The Food Almanac: Monday, August 5, 2013

Food Calendar
Today allegedly is National Mustard Day. I'm all for mustard. I don't think we use it nearly enough. Here in New Orleans, we're lucky enough to have a home-grown, unique variety of mustard that gives many of our dishes a distinctive flavor. One of the most ubiquitous sauces in Creole cookery–remoulade, in all its different colors and recipes–includes a good bit of Creole mustard.

Mustard is made from the seeds of a member of the cabbage family native to Europe. The seeds contain oil, so when they're crushed they become a paste. When water is added, a sulfuric compound in the seeds reacts to give the sharply flavored mustard bite. It fades away unless something acidic (vinegar, usually) is added.

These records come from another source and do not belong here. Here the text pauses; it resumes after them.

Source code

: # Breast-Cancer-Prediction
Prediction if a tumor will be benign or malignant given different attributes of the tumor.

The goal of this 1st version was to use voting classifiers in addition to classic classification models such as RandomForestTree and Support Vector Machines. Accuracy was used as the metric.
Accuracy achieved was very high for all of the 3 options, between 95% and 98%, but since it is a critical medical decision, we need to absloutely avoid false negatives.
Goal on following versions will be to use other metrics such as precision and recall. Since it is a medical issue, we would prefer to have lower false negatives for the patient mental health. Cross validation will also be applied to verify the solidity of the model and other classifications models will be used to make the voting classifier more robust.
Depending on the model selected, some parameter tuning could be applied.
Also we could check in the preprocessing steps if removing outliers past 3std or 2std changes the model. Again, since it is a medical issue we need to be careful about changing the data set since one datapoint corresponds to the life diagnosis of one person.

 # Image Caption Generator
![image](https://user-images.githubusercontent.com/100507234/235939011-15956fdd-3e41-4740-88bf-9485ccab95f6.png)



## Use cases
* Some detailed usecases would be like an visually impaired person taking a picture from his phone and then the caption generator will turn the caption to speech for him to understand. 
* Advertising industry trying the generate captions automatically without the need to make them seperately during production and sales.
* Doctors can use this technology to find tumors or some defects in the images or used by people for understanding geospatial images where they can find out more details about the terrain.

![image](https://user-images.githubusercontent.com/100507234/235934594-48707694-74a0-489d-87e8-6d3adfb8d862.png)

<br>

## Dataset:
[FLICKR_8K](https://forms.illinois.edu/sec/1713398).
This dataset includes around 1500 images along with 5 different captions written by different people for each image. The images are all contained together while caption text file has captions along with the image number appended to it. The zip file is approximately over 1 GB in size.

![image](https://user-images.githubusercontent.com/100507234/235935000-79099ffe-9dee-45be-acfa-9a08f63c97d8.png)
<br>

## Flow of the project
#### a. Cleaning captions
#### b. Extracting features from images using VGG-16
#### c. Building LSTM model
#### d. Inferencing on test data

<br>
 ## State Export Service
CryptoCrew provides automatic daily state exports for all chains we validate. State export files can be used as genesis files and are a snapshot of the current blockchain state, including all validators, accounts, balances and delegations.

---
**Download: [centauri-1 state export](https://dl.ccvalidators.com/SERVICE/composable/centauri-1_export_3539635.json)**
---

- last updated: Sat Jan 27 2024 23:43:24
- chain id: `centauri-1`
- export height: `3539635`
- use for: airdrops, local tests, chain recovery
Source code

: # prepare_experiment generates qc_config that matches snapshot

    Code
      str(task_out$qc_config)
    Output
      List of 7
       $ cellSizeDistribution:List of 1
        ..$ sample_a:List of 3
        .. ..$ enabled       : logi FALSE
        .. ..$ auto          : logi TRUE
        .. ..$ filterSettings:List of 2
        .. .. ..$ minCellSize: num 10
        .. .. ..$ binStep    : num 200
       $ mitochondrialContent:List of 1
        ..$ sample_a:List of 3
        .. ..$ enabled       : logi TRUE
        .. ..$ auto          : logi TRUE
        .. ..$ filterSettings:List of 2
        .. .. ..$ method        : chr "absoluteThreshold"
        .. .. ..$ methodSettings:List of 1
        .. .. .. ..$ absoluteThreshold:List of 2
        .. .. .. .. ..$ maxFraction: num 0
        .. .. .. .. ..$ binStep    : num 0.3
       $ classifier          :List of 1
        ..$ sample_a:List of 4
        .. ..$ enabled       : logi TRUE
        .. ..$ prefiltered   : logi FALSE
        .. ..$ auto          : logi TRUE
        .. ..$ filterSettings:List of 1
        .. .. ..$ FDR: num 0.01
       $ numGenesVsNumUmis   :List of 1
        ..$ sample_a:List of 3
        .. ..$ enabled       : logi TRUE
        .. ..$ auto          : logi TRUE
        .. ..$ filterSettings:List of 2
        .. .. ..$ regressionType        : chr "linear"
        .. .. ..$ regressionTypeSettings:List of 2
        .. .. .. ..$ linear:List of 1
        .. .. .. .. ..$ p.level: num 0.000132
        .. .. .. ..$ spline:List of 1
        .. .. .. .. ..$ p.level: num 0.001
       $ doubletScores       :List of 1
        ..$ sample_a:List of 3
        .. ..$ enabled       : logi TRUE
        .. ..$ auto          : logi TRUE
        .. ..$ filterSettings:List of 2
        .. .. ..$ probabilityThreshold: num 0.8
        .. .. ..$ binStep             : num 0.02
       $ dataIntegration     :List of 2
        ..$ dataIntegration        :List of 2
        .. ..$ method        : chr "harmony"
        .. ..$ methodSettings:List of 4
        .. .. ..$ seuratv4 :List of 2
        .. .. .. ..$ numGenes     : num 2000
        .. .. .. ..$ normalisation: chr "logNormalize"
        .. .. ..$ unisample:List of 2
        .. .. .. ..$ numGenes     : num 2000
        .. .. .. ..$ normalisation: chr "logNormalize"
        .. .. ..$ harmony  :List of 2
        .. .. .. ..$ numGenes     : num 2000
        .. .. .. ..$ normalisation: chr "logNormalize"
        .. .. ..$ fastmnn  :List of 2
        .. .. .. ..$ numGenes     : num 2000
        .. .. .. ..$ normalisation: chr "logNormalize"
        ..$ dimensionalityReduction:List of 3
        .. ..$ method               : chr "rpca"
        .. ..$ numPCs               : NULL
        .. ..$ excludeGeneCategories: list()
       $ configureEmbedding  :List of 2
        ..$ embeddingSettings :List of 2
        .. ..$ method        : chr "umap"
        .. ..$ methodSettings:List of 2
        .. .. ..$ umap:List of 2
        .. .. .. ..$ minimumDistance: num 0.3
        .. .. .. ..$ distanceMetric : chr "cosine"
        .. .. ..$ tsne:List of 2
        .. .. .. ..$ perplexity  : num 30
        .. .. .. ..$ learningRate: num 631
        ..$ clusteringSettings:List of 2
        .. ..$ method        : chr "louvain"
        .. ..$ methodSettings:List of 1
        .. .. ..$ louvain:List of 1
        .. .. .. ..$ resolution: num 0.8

Mustard has been used to flavor food in Europe since ancient times. Mustard seeds come in many colors, but yellow is not one of them. The yellow color in prepared mustards and Colman's dried mustard powder comes from the addition of turmeric. The plant that grows mustard seeds is also eaten as greens. But that's another flavor, another matter, for another day.

Gourmet Gazetteer
Mustard Creek flows into the Salinas River from the west at almost exactly the halfway point between Los Angeles and San Francisco on US 101. And on the Amtrak Coast Starlight, whose tracks are the last thing crossed by Mustard Creek. It's an area of dry farming. The nearest place where you might find mustard and the sandwich it flavors is Margie's Diner, two miles south in Paso Robles, just south. That's a great area for winegrowing.

Edible Dictionary
mustard greens, n.–One of the most popular of the many greens used in Southern American cooking. It's also the source of the small brown seeds ground to make prepared mustard. It has been cultivated since prehistoric times in southern Asia, and is widely used in the cuisines from China to the Middle East. It has a sharper flavor than those of most other greens. Here in New Orleans, it's almost always included in gumbo z'herbes, the green gumbo served at Lent. It's raised in many areas as a cover crop. It has the property of absorbing toxic metals from the soil, and is used to clean up hazardous waste sites. (You wouldn't eat that batch, one assumes.)

Deft Dining Rule #261
If the mustard a restaurant brings to the table is coarse-ground brown stuff in a little dish (as opposed to yellow stuff in a plastic squeeze bottle), you're in the right place to eat sausage.

World Food Records
On this date in 1990, a one-hundred-layer cake was baked and assembled. It measured 1214 inches high. It was the showpiece at the Shiawassee County Fair in Corunna, Michigan. They must have a lot of time on their hands around there. A rumor that the purchase of all the candles needed to top it caused the price of birthday candles to spiral uncontrollably has not been confirmed. Near as I can tell, this still holds the record for the world's highest cake.

Eating Around The World
This is Independence Day in Burkina Faso, a former French colony previously called Upper Volta. It's a landlocked nation just south of the Sahara desert. The French influence on the food there is evident, but for the most part the diet of the average Burkinabe is grain-based: rice, wheat, and millet. They eat gumbo, their version being a stew made from okra. An unusual staple food is néré seeds, eaten at most meals, usually fermented and rolled into dark-brown, nutty-tasting balls.

Food Namesakes
Theodore Sturgeon, the author of a number of science fiction books, died on this date in 1985. . . The rural philosopher and poet Wendell Berry was born today in 1935. He writes about how wonderful it is to live in the country, a sentiment with which I concur.

Words To Eat By
"You are what you eat, and who wants to be a lettuce?"–Peter Burns, British musician and cut-up, born today in 1959. He was talking about vegetarians.

"Mustard's no good without roast beef."–Chico Marx.

Words To Drink By
"The chief reason for drinking is the desire to behave in a certain way, and to be able to blame it on alcohol."– Mignon McLaughlin, American writer.